With this resolve in mind she was glad when, at Almack’s that evening, she perceived her guardian to be present. He was standing beside Lady Jersey when she came in, his handsome head bent to hear what her ladyship was saying, but he soon caught sight of Miss Taverner, and bowed.A very friendly smile brought him across the room to her side to beg the honour of a dance.
Judith, who was looking quite her best in Indian mull muslin draped with gold Brussels lace, expressed her willingness, but before going with him to take her place in the set which was forming, she put out her hand to draw forward Miss Fairford, who had come to the Assembly in Mrs Scattergood’s charge. ‘I think, sir, you are not acquainted with Miss Fairford. Harriet, you must permit me to present Lord Worth.’
Miss Fairford, who, from hearing Peregrine’s unflattering description of his guardian, already stood in considerable awe of him, was quite overpowered by his commanding height and air of consequence. She hardly dared raise her eyes to his face. He bowed, and said something civil enough to embolden her to peep up at him for a moment. Her soft eyes encountered his hard ones, which seemed to be looking her over with a sort of indifferent criticism. She blushed, and retreated again to Peregrine’s side.
Lord Worth led Judith into the set. ‘Do you like timid brown mice?’ he inquired.
‘Sometimes, when they are as good as Miss Fairford,’ she replied. ‘Do not you?’
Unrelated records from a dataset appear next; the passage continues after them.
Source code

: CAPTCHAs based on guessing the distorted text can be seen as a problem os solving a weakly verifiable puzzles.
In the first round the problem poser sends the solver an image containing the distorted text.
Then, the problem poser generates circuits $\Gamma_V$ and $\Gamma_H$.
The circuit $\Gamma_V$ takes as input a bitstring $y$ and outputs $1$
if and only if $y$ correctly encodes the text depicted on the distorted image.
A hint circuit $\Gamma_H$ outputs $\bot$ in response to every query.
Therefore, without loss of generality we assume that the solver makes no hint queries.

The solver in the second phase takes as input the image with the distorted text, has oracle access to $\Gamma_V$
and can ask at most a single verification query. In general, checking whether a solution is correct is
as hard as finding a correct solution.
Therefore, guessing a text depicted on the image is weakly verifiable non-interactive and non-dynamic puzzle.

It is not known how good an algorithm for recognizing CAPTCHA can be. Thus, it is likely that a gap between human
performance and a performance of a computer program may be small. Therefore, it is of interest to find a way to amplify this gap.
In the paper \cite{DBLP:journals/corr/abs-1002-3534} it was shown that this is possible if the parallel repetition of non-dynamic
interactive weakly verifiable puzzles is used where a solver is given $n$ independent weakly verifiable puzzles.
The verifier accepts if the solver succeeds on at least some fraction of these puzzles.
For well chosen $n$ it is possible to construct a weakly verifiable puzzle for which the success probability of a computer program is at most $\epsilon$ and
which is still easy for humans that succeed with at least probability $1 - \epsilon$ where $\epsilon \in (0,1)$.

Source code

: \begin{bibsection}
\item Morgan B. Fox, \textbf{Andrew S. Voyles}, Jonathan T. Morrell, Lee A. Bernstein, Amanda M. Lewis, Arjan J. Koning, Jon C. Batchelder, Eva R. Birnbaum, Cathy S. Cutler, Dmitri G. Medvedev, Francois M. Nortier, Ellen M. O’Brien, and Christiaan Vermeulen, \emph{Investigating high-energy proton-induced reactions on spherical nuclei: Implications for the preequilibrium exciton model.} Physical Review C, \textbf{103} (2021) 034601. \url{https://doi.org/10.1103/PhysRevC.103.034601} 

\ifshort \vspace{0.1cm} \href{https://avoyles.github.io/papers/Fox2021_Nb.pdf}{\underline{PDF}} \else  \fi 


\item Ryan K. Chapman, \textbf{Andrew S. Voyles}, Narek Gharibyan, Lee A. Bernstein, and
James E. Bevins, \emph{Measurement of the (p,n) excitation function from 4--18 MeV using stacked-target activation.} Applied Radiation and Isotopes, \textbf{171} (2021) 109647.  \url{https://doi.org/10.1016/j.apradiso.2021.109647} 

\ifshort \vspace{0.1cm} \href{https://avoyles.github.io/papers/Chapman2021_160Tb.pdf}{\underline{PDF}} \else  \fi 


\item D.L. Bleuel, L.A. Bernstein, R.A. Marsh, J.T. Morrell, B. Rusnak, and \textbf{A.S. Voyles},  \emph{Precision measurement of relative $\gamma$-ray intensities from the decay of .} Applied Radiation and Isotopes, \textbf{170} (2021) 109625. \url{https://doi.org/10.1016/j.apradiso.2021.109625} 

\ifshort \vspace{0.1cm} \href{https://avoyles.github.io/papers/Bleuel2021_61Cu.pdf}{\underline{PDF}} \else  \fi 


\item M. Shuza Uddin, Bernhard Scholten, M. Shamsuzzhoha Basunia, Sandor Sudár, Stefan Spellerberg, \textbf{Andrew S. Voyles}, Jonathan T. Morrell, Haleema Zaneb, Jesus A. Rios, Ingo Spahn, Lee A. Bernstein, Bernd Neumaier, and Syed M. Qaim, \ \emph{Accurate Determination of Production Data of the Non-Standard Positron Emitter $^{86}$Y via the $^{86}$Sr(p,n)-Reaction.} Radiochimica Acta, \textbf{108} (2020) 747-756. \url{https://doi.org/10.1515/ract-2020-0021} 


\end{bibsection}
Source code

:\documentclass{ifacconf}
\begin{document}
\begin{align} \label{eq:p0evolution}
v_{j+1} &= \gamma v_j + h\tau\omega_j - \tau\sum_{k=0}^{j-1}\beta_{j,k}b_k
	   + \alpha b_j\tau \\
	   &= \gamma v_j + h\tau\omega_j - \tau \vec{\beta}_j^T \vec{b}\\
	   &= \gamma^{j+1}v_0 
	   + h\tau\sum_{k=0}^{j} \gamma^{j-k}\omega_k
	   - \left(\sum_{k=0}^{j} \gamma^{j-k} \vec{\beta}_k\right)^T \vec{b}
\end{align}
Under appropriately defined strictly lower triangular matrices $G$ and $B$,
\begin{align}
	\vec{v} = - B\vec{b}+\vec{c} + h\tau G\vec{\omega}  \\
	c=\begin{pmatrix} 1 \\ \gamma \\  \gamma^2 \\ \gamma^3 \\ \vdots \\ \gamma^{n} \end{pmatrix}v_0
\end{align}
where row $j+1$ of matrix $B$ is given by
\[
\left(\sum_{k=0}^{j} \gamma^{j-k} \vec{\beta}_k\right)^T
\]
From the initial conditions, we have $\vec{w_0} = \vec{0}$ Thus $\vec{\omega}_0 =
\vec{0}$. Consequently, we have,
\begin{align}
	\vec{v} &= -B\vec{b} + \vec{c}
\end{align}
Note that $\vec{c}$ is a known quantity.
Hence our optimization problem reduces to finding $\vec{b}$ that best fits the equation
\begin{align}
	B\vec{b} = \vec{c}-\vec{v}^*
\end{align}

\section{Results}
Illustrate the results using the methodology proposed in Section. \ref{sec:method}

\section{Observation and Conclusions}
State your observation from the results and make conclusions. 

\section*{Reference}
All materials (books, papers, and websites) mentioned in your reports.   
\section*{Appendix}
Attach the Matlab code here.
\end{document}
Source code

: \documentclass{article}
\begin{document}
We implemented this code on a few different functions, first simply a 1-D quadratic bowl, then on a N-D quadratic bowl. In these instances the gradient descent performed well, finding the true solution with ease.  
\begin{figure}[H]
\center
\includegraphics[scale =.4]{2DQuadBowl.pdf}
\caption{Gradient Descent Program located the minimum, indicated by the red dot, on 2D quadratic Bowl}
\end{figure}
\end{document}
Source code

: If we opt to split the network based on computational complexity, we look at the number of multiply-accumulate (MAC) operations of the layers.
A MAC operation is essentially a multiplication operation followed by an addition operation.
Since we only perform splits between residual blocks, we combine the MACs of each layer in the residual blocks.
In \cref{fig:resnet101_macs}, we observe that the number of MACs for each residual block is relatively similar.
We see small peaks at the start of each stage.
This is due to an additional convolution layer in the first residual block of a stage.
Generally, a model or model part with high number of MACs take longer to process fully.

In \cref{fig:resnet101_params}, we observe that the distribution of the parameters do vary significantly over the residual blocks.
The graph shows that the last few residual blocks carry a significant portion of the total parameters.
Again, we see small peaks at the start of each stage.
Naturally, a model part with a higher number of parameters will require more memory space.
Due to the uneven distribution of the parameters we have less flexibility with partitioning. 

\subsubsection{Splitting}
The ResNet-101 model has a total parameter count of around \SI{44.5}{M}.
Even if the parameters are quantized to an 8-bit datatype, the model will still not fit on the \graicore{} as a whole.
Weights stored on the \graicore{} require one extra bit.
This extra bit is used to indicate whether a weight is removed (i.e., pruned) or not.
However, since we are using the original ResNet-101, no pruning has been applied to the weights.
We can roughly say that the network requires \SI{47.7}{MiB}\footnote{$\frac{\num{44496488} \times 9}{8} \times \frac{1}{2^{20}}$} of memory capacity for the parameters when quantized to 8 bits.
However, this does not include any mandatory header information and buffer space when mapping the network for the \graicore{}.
‘I?’ he said, lifting his brows. ‘What a singularly stupid question! No, I do not.’
‘I don’t understand why you should call it a stupid question,’ said Judith with spirit. ‘How should I know what you like?’
‘You might guess, I imagine, but I shall not gratify your vanity by telling you.’
She gave a start, and shot a quick, indignant look up at him. ‘Gratify me! That would not gratify me, I assure you!’
‘You take too much for granted, Miss Taverner. What would not gratify you?’